This product is not very difficult to compute if you know about the
function gamma (the extension of factorials to the complex domain).

You are trying to find:

k=inf (4k+1)(4k+4) k=inf 2
Prod ------------ = Prod 1 - ------------
k=0 (4k+2)(4k+3) k=0 (4k+2)(4k+3)

This is clearly convergent.

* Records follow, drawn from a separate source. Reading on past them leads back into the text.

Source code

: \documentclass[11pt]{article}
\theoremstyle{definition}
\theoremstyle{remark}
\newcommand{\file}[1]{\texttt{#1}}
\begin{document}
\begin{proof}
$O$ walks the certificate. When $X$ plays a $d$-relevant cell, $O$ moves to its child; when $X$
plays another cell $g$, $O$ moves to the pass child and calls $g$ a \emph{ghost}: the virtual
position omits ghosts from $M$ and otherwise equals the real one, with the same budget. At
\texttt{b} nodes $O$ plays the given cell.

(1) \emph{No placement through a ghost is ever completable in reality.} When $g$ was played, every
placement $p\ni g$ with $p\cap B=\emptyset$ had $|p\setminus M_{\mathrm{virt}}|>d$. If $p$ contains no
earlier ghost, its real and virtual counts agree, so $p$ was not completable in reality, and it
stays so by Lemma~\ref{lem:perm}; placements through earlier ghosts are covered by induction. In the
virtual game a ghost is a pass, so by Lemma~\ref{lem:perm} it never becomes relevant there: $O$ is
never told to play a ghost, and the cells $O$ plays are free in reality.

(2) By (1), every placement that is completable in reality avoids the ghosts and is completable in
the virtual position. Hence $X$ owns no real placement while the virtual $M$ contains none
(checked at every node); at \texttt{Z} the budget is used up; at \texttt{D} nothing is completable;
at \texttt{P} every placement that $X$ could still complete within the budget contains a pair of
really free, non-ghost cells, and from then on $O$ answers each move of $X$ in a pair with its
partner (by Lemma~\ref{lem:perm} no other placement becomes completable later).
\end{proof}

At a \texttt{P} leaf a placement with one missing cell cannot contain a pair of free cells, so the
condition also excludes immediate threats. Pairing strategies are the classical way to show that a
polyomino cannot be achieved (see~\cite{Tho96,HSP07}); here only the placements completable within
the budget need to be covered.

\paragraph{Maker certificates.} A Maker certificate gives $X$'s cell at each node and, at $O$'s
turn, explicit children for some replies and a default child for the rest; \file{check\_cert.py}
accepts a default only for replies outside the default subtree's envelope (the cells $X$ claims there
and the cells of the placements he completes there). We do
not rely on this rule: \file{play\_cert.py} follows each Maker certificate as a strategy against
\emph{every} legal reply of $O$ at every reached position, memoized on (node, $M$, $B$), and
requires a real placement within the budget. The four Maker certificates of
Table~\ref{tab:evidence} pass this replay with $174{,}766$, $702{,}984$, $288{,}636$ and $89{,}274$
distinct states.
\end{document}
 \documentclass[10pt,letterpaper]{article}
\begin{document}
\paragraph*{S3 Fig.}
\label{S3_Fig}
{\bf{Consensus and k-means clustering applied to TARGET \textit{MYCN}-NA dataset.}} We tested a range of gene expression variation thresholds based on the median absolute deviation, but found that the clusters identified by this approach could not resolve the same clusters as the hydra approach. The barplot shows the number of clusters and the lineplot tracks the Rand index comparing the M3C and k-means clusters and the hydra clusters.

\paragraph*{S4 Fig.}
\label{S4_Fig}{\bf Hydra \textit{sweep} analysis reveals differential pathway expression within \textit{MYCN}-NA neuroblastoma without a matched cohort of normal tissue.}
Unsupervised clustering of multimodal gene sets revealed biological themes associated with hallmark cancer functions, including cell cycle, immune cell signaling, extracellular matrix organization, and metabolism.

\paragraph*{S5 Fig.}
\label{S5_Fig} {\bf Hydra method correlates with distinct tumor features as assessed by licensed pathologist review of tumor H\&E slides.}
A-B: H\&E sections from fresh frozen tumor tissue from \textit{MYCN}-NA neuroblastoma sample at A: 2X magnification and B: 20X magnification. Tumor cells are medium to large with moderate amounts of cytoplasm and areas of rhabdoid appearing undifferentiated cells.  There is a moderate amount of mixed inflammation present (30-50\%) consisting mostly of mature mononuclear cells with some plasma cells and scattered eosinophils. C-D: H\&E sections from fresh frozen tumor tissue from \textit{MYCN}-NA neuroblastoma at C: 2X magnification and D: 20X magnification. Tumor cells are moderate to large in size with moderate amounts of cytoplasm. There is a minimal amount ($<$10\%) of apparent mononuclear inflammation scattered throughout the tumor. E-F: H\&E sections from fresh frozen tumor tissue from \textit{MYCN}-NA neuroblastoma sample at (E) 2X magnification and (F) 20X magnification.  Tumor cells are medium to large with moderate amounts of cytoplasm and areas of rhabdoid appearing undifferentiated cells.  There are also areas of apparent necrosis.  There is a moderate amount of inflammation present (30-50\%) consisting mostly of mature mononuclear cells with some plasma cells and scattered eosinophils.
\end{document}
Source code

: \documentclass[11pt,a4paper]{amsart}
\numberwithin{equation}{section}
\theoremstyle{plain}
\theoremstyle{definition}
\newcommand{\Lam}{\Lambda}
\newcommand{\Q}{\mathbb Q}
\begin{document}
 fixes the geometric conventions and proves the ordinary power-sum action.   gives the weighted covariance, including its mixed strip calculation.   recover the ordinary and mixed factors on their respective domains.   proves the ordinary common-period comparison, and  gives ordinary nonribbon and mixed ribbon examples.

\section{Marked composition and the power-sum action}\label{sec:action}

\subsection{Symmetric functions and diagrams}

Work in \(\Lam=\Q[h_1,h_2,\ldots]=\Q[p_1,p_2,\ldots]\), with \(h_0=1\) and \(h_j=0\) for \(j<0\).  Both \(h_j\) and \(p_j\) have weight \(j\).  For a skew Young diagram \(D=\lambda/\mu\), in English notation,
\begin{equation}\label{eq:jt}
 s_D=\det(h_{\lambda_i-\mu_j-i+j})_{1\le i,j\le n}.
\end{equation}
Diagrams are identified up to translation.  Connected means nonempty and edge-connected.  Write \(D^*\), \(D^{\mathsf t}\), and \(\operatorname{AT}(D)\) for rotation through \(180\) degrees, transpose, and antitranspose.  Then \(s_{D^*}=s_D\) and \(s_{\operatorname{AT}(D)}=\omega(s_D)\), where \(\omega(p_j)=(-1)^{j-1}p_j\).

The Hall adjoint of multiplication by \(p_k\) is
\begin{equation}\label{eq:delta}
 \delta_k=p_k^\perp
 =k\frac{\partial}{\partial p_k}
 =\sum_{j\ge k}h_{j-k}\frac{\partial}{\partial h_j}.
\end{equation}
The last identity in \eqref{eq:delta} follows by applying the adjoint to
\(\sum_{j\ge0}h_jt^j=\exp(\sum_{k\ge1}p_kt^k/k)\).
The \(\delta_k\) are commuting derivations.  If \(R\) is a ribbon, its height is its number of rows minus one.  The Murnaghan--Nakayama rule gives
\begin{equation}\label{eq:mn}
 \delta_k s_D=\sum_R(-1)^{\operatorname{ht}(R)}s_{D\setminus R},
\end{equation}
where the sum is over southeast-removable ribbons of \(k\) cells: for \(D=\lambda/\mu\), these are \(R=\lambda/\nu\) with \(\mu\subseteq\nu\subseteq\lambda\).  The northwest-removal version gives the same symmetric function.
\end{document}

But what is the limit?

k=n (4k+1)(4k+4) k=n (k+1/4)(k+1)
Prod ------------ = Prod -------------- =
k=0 (4k+2)(4k+3) k=0 (k+2/4)(k+3/4)

gamma(k+5/4) gamma(k+2) gamma(2/4) gamma(3/4)
= ------------------------- ---------------------
gamma(k+6/4) gamma(k+7/4) gamma(1/4) gamma(1)

= A(k) x B

where A(k) is the first fraction and B the second.

We are interested in the value of A(k) as k->inf.

Fortunately it turns out that the limit is 1. This can be seen by
using Stirling approximation.

Since gamma(1) = 1 and gamma(1/2) = sqrt(pi) we finally get:

k=inf (4k+1)(4k+4) sqrt(pi) * gamma(3/4)
Prod ------------ = ----------------------
k=0 (4k+2)(4k+3) gamma(1/4)